**Assignment**
Your answer must be the full set of records, copied exactly, with no pictures in it.
(Entries supplied Opens)
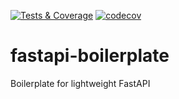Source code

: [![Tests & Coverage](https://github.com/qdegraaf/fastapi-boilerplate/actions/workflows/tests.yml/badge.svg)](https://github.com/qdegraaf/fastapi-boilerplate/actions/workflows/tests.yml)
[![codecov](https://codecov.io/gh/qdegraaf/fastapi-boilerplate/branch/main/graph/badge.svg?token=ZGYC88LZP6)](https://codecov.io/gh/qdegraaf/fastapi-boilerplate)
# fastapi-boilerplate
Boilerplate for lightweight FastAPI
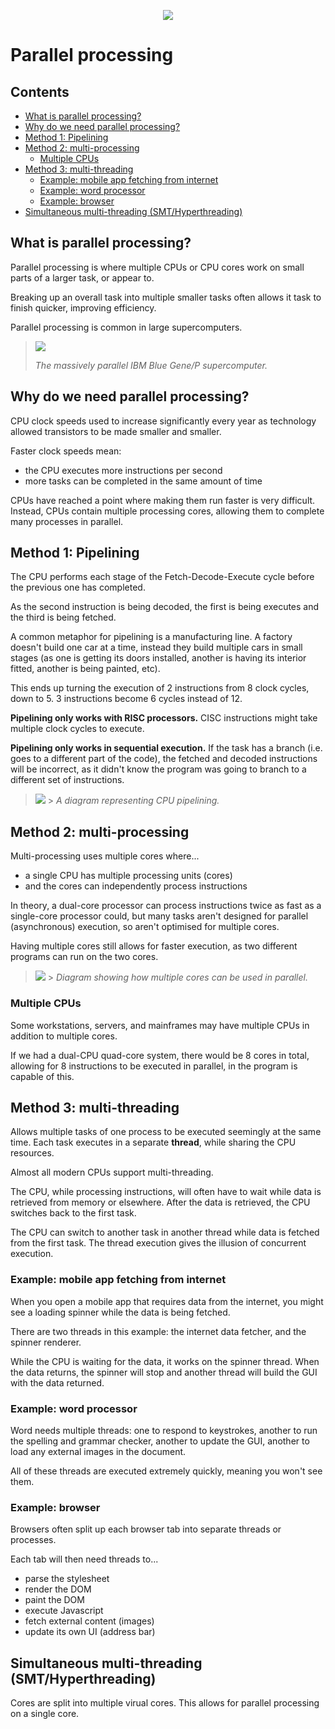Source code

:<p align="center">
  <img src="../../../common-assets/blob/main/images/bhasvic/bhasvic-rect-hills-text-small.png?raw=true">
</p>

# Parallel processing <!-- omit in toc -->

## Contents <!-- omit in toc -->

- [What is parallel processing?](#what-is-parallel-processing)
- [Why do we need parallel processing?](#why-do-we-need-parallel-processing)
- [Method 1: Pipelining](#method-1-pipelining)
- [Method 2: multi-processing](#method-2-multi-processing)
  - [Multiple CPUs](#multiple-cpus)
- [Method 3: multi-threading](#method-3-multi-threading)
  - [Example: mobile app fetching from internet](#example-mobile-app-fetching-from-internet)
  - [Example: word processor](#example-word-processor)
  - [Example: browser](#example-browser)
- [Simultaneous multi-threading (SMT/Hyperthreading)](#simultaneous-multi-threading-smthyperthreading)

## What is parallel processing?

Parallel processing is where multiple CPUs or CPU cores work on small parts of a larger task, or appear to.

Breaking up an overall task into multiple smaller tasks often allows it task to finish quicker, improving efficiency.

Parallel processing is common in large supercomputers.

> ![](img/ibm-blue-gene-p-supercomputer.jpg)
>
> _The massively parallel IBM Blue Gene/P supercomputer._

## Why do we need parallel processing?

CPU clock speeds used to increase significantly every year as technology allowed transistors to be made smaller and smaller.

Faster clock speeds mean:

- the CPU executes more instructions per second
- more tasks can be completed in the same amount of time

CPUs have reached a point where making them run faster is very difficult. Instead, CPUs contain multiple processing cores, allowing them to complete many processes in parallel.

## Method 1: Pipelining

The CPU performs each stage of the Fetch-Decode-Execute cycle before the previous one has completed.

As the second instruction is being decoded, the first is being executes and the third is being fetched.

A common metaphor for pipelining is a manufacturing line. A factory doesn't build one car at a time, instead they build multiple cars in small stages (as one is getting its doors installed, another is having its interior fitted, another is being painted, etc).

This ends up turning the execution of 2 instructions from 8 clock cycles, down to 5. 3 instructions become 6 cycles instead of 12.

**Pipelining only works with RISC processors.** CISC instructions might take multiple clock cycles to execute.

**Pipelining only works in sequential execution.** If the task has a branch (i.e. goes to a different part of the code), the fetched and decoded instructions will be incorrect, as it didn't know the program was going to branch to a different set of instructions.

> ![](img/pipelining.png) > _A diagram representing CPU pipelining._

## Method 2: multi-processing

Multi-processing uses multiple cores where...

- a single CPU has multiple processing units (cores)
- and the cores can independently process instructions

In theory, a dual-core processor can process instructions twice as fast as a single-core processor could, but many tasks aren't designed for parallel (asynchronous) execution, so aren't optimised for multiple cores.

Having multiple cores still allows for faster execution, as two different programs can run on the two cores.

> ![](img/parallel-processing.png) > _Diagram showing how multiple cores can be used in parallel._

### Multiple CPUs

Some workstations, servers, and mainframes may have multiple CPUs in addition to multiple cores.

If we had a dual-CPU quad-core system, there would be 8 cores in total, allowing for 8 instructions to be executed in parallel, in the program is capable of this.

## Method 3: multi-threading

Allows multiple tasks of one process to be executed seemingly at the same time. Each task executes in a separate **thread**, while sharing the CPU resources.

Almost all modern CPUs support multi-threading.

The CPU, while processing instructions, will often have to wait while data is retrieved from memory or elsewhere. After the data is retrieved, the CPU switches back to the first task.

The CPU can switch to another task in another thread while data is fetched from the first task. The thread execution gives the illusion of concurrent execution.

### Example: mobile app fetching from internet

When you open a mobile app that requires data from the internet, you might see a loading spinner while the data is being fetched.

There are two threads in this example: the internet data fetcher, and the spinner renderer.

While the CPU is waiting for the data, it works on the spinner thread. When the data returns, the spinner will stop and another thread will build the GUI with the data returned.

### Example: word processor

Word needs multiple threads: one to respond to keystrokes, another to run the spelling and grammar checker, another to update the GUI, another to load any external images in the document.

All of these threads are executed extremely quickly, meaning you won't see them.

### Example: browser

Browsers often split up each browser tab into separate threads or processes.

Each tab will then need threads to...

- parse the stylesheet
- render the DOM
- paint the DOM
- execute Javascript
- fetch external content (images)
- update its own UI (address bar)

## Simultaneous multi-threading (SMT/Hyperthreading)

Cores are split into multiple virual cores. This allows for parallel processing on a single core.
(Entries supplied Closes)
**Output**
Source code

: [![Tests & Coverage](https://github.com/qdegraaf/fastapi-boilerplate/actions/workflows/tests.yml/badge.svg)](https://github.com/qdegraaf/fastapi-boilerplate/actions/workflows/tests.yml)
[![codecov](https://codecov.io/gh/qdegraaf/fastapi-boilerplate/branch/main/graph/badge.svg?token=ZGYC88LZP6)](https://codecov.io/gh/qdegraaf/fastapi-boilerplate)
# fastapi-boilerplate
Boilerplate for lightweight FastAPI
Source code

:<p align="center">
  <img src="../../../common-assets/blob/main/images/bhasvic/bhasvic-rect-hills-text-small.png?raw=true">
</p>

# Parallel processing <!-- omit in toc -->

## Contents <!-- omit in toc -->

- [What is parallel processing?](#what-is-parallel-processing)
- [Why do we need parallel processing?](#why-do-we-need-parallel-processing)
- [Method 1: Pipelining](#method-1-pipelining)
- [Method 2: multi-processing](#method-2-multi-processing)
  - [Multiple CPUs](#multiple-cpus)
- [Method 3: multi-threading](#method-3-multi-threading)
  - [Example: mobile app fetching from internet](#example-mobile-app-fetching-from-internet)
  - [Example: word processor](#example-word-processor)
  - [Example: browser](#example-browser)
- [Simultaneous multi-threading (SMT/Hyperthreading)](#simultaneous-multi-threading-smthyperthreading)

## What is parallel processing?

Parallel processing is where multiple CPUs or CPU cores work on small parts of a larger task, or appear to.

Breaking up an overall task into multiple smaller tasks often allows it task to finish quicker, improving efficiency.

Parallel processing is common in large supercomputers.

> ![](img/ibm-blue-gene-p-supercomputer.jpg)
>
> _The massively parallel IBM Blue Gene/P supercomputer._

## Why do we need parallel processing?

CPU clock speeds used to increase significantly every year as technology allowed transistors to be made smaller and smaller.

Faster clock speeds mean:

- the CPU executes more instructions per second
- more tasks can be completed in the same amount of time

CPUs have reached a point where making them run faster is very difficult. Instead, CPUs contain multiple processing cores, allowing them to complete many processes in parallel.

## Method 1: Pipelining

The CPU performs each stage of the Fetch-Decode-Execute cycle before the previous one has completed.

As the second instruction is being decoded, the first is being executes and the third is being fetched.

A common metaphor for pipelining is a manufacturing line. A factory doesn't build one car at a time, instead they build multiple cars in small stages (as one is getting its doors installed, another is having its interior fitted, another is being painted, etc).

This ends up turning the execution of 2 instructions from 8 clock cycles, down to 5. 3 instructions become 6 cycles instead of 12.

**Pipelining only works with RISC processors.** CISC instructions might take multiple clock cycles to execute.

**Pipelining only works in sequential execution.** If the task has a branch (i.e. goes to a different part of the code), the fetched and decoded instructions will be incorrect, as it didn't know the program was going to branch to a different set of instructions.

> ![](img/pipelining.png) > _A diagram representing CPU pipelining._

## Method 2: multi-processing

Multi-processing uses multiple cores where...

- a single CPU has multiple processing units (cores)
- and the cores can independently process instructions

In theory, a dual-core processor can process instructions twice as fast as a single-core processor could, but many tasks aren't designed for parallel (asynchronous) execution, so aren't optimised for multiple cores.

Having multiple cores still allows for faster execution, as two different programs can run on the two cores.

> ![](img/parallel-processing.png) > _Diagram showing how multiple cores can be used in parallel._

### Multiple CPUs

Some workstations, servers, and mainframes may have multiple CPUs in addition to multiple cores.

If we had a dual-CPU quad-core system, there would be 8 cores in total, allowing for 8 instructions to be executed in parallel, in the program is capable of this.

## Method 3: multi-threading

Allows multiple tasks of one process to be executed seemingly at the same time. Each task executes in a separate **thread**, while sharing the CPU resources.

Almost all modern CPUs support multi-threading.

The CPU, while processing instructions, will often have to wait while data is retrieved from memory or elsewhere. After the data is retrieved, the CPU switches back to the first task.

The CPU can switch to another task in another thread while data is fetched from the first task. The thread execution gives the illusion of concurrent execution.

### Example: mobile app fetching from internet

When you open a mobile app that requires data from the internet, you might see a loading spinner while the data is being fetched.

There are two threads in this example: the internet data fetcher, and the spinner renderer.

While the CPU is waiting for the data, it works on the spinner thread. When the data returns, the spinner will stop and another thread will build the GUI with the data returned.

### Example: word processor

Word needs multiple threads: one to respond to keystrokes, another to run the spelling and grammar checker, another to update the GUI, another to load any external images in the document.

All of these threads are executed extremely quickly, meaning you won't see them.

### Example: browser

Browsers often split up each browser tab into separate threads or processes.

Each tab will then need threads to...

- parse the stylesheet
- render the DOM
- paint the DOM
- execute Javascript
- fetch external content (images)
- update its own UI (address bar)

## Simultaneous multi-threading (SMT/Hyperthreading)

Cores are split into multiple virual cores. This allows for parallel processing on a single core.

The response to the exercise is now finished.